With $X \sim U[0,1]$, Lecturer says that $X = \sum_{k\ge 1} B_k(\frac{1}{2}) 2^{-k}$ where the $B_k(\frac{1}{2})$ are independent Bernoulli random variables with parameter $1/2$.
I have no idea how we can express uniformly distributed RV like that. Can anyone please explain?
Thanks,
Theorem. $(X_i)_{i\in\mathbb{N}}\text{ iid Uniform }\{0,1\}\iff X=(0.X_1X_2X_3...)_2\sim\text{ Uniform }[0,1].$
Proof:
($\implies$)
If random variables (r.v.s) $X_1,X_2,\ldots$ are i.i.d. uniformly distributed on the set $\{0,1\}$, then $X=(0.X_1X_2\ldots)_2$ is a r.v. uniformly distributed on the real interval $[0,1]$. To see this, note that for any $x=(0.x_1x_2\ldots)_2\in[0,1)$ (always taking, WLOG, the unique binary representation of $x$ that has infinitely many $0$s), we have the following: $$\begin{align}\{X > x\} = & \{X_1>x_1\}\cup\\ &\{\{X_1=x_1\}\cap \{X_2>x_2\}\}\cup\\ &\{\{X_1=x_1\}\cap \{X_2=x_2\}\cap\{X_3>x_3\} \}\cup\\ &\ldots \end{align}$$ Now, $P(X_i >x_i) = \frac{1}{2}(1-x_i)$, so the probability of the above disjoint union is just $$\begin{align}P(X>x) &= \frac{1}{2}(1-x_1) + \frac{1}{2^2}(1-x_2) + \frac{1}{2^3}(1-x_3)+\ldots\\ &= \sum_{i=1}^\infty \frac{1}{2^i} - \sum_{i=1}^\infty \frac{x_i}{2^i}\\ &= 1 - x\\ \therefore P(X\le x) &= x \end{align} $$ therefore $X$ is a r.v. uniformly distributed on the interval $[0,1]$.
$(\impliedby)$
If $X$ is a r.v. uniformly distributed on the interval $[0,1]$ and $X_i$ denotes its $i$th binary digit (following the same convention as above for unique representation), then the $X_i$ are iid Uniform on the set $\{0,1\}$. To see this, note that $$P\left(X_{i_1}=x_{i_1},X_{i_2}=x_{i_2},...,X_{i_k}=x_{i_k}\right)=P\left(X\in 0.*{x_{i_1}}*{x_{i_2}}*...*{x_{i_k}}*\right)$$ where $\ \ 0.*{x_{i_1}}*{x_{i_2}}*...*{x_{i_k}}*\ \ $ denotes the set of real numbers in the interval $[0,1]$ having the specified binary digits.

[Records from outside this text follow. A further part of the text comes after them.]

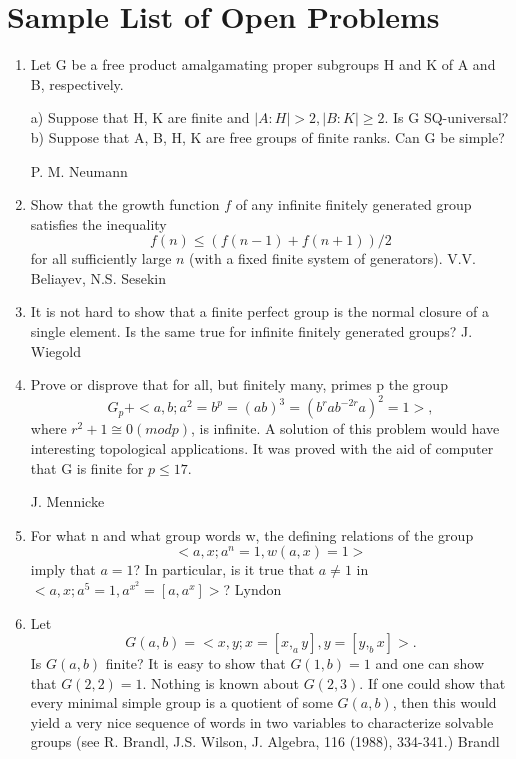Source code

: 
\appendix

\chapter{Sample List of Open Problems}
\label{problems}

\begin{enumerate}
\item	Let G be a free product amalgamating proper subgroups H and K of 
A and B, respectively.

\noindent a) Suppose that H, K are finite and
$\mid A:H\mid > 2, \mid B:K\mid \geq 2$.                 
Is G  SQ-universal?
\noindent
		b)	Suppose that A, B, H, K are free groups of
finite ranks.  Can G be simple?

\medskip\noindent
P. M. Neumann


\item Show that the growth function $f$ of any infinite finitely 
generated group satisfies the inequality
$$f(n) \leq (f(n-1)+f(n+1))/2 $$
for all sufficiently large $n$ (with a fixed finite system of generators).
\medskip\noindent
V.V. Beliayev, N.S. Sesekin

\item	  It is not hard to show that a finite perfect group is 
the normal closure of a single element.  Is the  
same true for infinite finitely generated groups?
\medskip\noindent
J. Wiegold
\item
Prove or disprove that for all, but finitely many, primes p the group
$$G_p+<a,b;a^2=b^p=(ab)^3=(b^rab^{-2r}a)^2=1>,$$
where $r^2+1\cong 0 (mod p)$, is infinite. A solution of this problem 
would have interesting topological  
applications.  It was proved with the aid of computer that G 
is finite for   $p \leq 17$.

\medskip\noindent
J. Mennicke

\item
For what n and what group words w, the defining relations of the group
$$<a,x;a^n=1, w(a,x)=1>$$
imply that $a=1$? In particular, is it true that $a \neq 1$ in 
$<a,x; a^5=1, a^{x^2}=[a,a^x]>$?                                          
\medskip\noindent
Lyndon
\item
Let  
$$G(a,b)=<x,y;x=[x,_ay], y=[y,_bx]>.$$
Is $G(a,b)$ finite?  It is easy to show that
$G(1,b)=1$ and one can show that
$G(2,2)=1$. Nothing is known about  $G(2,3)$.  
If one could show that every minimal simple  
group is a quotient of some $G(a,b)$, then this would yield a 
very nice sequence of words in two variables  
to characterize solvable groups (see R. Brandl, J.S. Wilson, 
J. Algebra, 116 (1988), 334-341.)
\medskip\noindent
 Brandl


\end{enumerate}
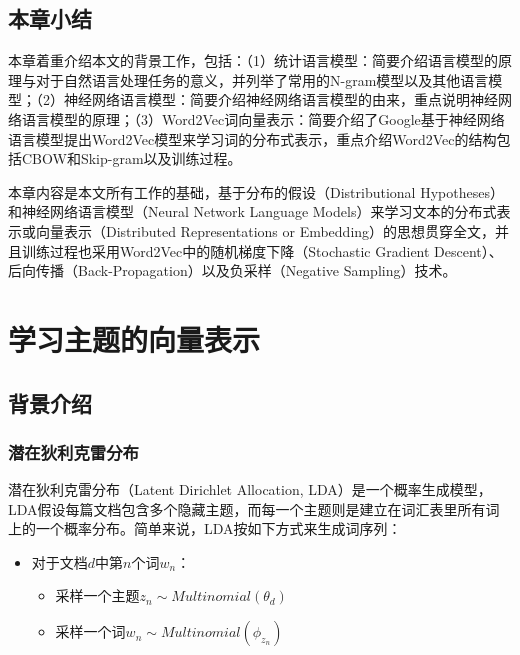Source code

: \documentclass[master]{njuthesis}
\begin{document}
\section{本章小结}\label{sec_chap2_conclusions}

本章着重介绍本文的背景工作，包括：（1）统计语言模型：简要介绍语言模型的原理与对于自然语言处理任务的意义，并列举了常用的N-gram模型以及其他语言模型；（2）神经网络语言模型：简要介绍神经网络语言模型的由来，重点说明神经网络语言模型的原理；（3）Word2Vec词向量表示：简要介绍了Google基于神经网络语言模型提出Word2Vec模型来学习词的分布式表示，重点介绍Word2Vec的结构包括CBOW和Skip-gram以及训练过程。

本章内容是本文所有工作的基础，基于分布的假设（Distributional Hypotheses）和神经网络语言模型（Neural Network Language Models）来学习文本的分布式表示或向量表示（Distributed Representations or Embedding）的思想贯穿全文，并且训练过程也采用Word2Vec中的随机梯度下降（Stochastic Gradient Descent）、后向传播（Back-Propagation）以及负采样（Negative Sampling）技术。

\chapter{学习主题的向量表示}\label{chapter3_topic_representations}

\section{背景介绍}\label{sec_chap3_bg}
\subsection{潜在狄利克雷分布}\label{subsec_chap3_lda}

潜在狄利克雷分布（Latent Dirichlet Allocation, LDA）\cite{blei2003latent}是一个概率生成模型，LDA假设每篇文档包含多个隐藏主题，而每一个主题则是建立在词汇表里所有词上的一个概率分布。简单来说，LDA按如下方式来生成词序列：

\begin{itemize}
\item 对于文档$d$中第$n$个词$w_n$：
		\begin{itemize}
		\item 采样一个主题$z_n\sim Multinomial(\theta_d)$
		\item 采样一个词$w_n\sim Multinomial(\phi_{z_n})$
		\end{itemize}
\end{itemize}
\end{document}
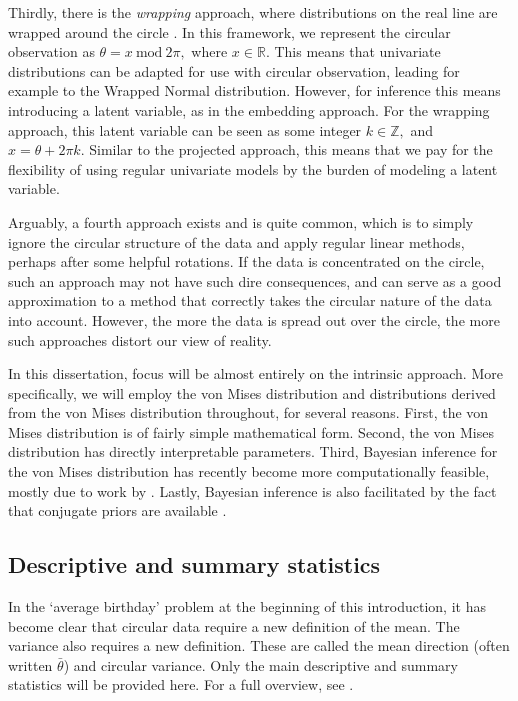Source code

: \documentclass[12pt, a4paper]{book}\usepackage[]{graphicx}\usepackage[]{color}
\begin{document}
Thirdly, there is the \textit{wrapping} approach, where distributions on the real line are wrapped around the circle \citep{ferrari2009wrapping}. In this framework,  we represent the circular observation as $\theta = x ~\text{mod} ~ 2\pi,$ where \(x \in \mathbb{R}\). This means that univariate distributions can be adapted for use with circular observation, leading for example to the Wrapped Normal distribution. However, for inference this means introducing a latent variable, as in the embedding approach. For the wrapping approach, this latent variable can be seen as some integer $k \in \mathbb{Z},$ and $x = \theta + 2\pi k.$ Similar to the projected approach, this means that we pay for the flexibility of using regular univariate models by the burden of modeling a latent variable.

Arguably, a fourth approach exists and is quite common, which is to simply ignore the circular structure of the data and apply regular linear methods, perhaps after some helpful rotations. If the data is concentrated on the circle, such an approach may not have such dire consequences, and can serve as a good approximation to a method that correctly takes the circular nature of the data into account. However, the more the data is spread out over the circle, the more such approaches distort our view of reality.

In this dissertation, focus will be almost entirely on the intrinsic approach. More specifically, we will employ the von Mises distribution and distributions derived from the von Mises distribution throughout, for several reasons. First, the von Mises distribution is of fairly simple mathematical form. Second, the von Mises distribution has directly interpretable parameters. Third, Bayesian inference for the von Mises distribution has recently become more computationally feasible, mostly due to work by \citet{forbes2015fast}. Lastly, Bayesian inference is also facilitated by the fact that conjugate priors are available \citep{mardia1976bayesian}.


\subsection*{Descriptive and summary statistics}


In the `average birthday' problem at the beginning of this introduction, it has become clear that circular data require a new definition of the mean. The variance also requires a new definition. These are called the mean direction (often written $\bar{\theta}$) and circular variance. Only the main descriptive and summary statistics will be provided here. For a full overview, see  \citet{mardia2009directional}.
\end{document}
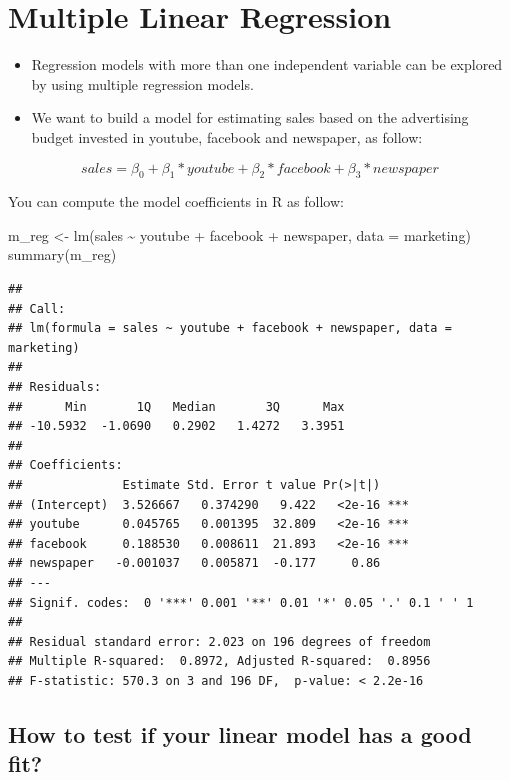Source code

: \documentclass[
]{book}
\newenvironment{Shaded}{\begin{snugshade}}{\end{snugshade}}
\newcommand{\AttributeTok}[1]{\textcolor[rgb]{0.77,0.63,0.00}{#1}}
\newcommand{\FunctionTok}[1]{\textcolor[rgb]{0.00,0.00,0.00}{#1}}
\newcommand{\NormalTok}[1]{#1}
\newcommand{\OtherTok}[1]{\textcolor[rgb]{0.56,0.35,0.01}{#1}}
\newcommand{\SpecialCharTok}[1]{\textcolor[rgb]{0.00,0.00,0.00}{#1}}
\begin{document}
\hypertarget{multiple-linear-regression}{%
\section{Multiple Linear Regression}\label{multiple-linear-regression}}

\begin{itemize}
\item
  Regression models with more than one independent variable can be explored by using multiple regression models.
\item
  We want to build a model for estimating sales based on the advertising budget invested in youtube, facebook and newspaper, as follow:
\end{itemize}

\[sales = \beta_0 + \beta_1*youtube + \beta_2*facebook + \beta_3*newspaper\]

You can compute the model coefficients in R as follow:

\begin{Shaded}
\begin{Highlighting}[]
\NormalTok{m\_reg }\OtherTok{\textless{}{-}} \FunctionTok{lm}\NormalTok{(sales }\SpecialCharTok{\textasciitilde{}}\NormalTok{ youtube }\SpecialCharTok{+}\NormalTok{ facebook }\SpecialCharTok{+}\NormalTok{ newspaper, }\AttributeTok{data =}\NormalTok{ marketing)}
\FunctionTok{summary}\NormalTok{(m\_reg)}
\end{Highlighting}
\end{Shaded}

\begin{verbatim}
## 
## Call:
## lm(formula = sales ~ youtube + facebook + newspaper, data = marketing)
## 
## Residuals:
##      Min       1Q   Median       3Q      Max 
## -10.5932  -1.0690   0.2902   1.4272   3.3951 
## 
## Coefficients:
##              Estimate Std. Error t value Pr(>|t|)    
## (Intercept)  3.526667   0.374290   9.422   <2e-16 ***
## youtube      0.045765   0.001395  32.809   <2e-16 ***
## facebook     0.188530   0.008611  21.893   <2e-16 ***
## newspaper   -0.001037   0.005871  -0.177     0.86    
## ---
## Signif. codes:  0 '***' 0.001 '**' 0.01 '*' 0.05 '.' 0.1 ' ' 1
## 
## Residual standard error: 2.023 on 196 degrees of freedom
## Multiple R-squared:  0.8972, Adjusted R-squared:  0.8956 
## F-statistic: 570.3 on 3 and 196 DF,  p-value: < 2.2e-16
\end{verbatim}

\hypertarget{how-to-test-if-your-linear-model-has-a-good-fit}{%
\subsection{How to test if your linear model has a good fit?}\label{how-to-test-if-your-linear-model-has-a-good-fit}}
\end{document}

For example,
$$\begin{align}0.1*&=[0.1000...,\ 0.1000...+0.0111...)=[0.1, 1)\\ \\
0.*x_3*&=0.00x_3*\ \cup\ 0.01x_3*\ \cup\ 0.10x_3*\ \cup\ 0.11x_3*\\ \\
&= [0.00x_3, 0.00x_3+0.001)\ \cup\ [0.01x_3, 0.01x_3+0.001)\\ \\
&\quad\ \cup\ [0.10x_3, 0.10x_3+0.001)\ \cup\ [0.11x_3, 0.11x_3+0.001),\\ \\
\end{align}$$
and in general
$$\begin{align}
\ 0.*{x_{i_1}}*{x_{i_2}}*...*{x_{i_k}}*&=\bigcup_{s_1s_2...s_k\in\{0,1\}^{i_k-k}}\left[0.s_1{x_{i_1}}s_2{x_{i_2}}...s_k{x_{i_k}},\ \ 0.s_1{x_{i_1}}s_2{x_{i_2}}...s_k{x_{i_k}}+2^{-{i_k}}\right).
\end{align}$$
That is, the general term $\ 0.*{x_{i_1}}*{x_{i_2}}*...*{x_{i_k}}*\ $ is a union of $2^{i_k-k}$ disjoint intervals, each having width $2^{-i_k}.$ (The binary string $s_1{x_{i_1}}s_2{x_{i_2}}...s_k{x_{i_k}}$ is $i_k$ digits long and contains $k$ $x$s, so $s_1s_2...s_k$ is a binary string of length $i_k-k$, of which kind there are $2^{i_k-k}$ altogether.) Therefore,
$$\begin{align}&P\left(X_{i_1}=x_{i_1},X_{i_2}=x_{i_2},...,X_{i_k}=x_{i_k}\right)\\ \\
&=P(X\in 0.*{x_{i_1}}*{x_{i_2}}*...*{x_{i_k}}*)\\ \\
&=P\left(X\in\bigcup_{s_1s_2...s_k\in\{0,1\}^{i_k-k}}\left[0.s_1{x_{i_1}}s_2{x_{i_2}}...s_k{x_{i_k}},\ \ 0.s_1{x_{i_1}}s_2{x_{i_2}}...s_k{x_{i_k}}+2^{-{i_k}}\right) \right)\\ \\
&=\sum_{s_1s_2...s_k\in\{0,1\}^{i_k-k}} P\left(X\in\left[0.s_1{x_{i_1}}s_2{x_{i_2}}...s_k{x_{i_k}},\ \ 0.s_1{x_{i_1}}s_2{x_{i_2}}...s_k{x_{i_k}}+2^{-{i_k}}\right) \right)\\ \\
&= 2^{i_k-k}\cdot 2^{-i_k}\\
&= 2^{-k}.
\end{align}$$
As a special case, $P(X_i=x_i) = 2^{-1}$, so we have mutual independence of the $X_i$:
$$P\left(X_{i_1}=x_{i_1},...,X_{i_k}=x_{i_k}\right) = 2^{-k}=\prod_{j=1..k}P\left(X_{i_j}=x_{i_j}\right);
$$
consequently, the $X_i$ are iid Uniform on the set $\{0,1\}.$
QED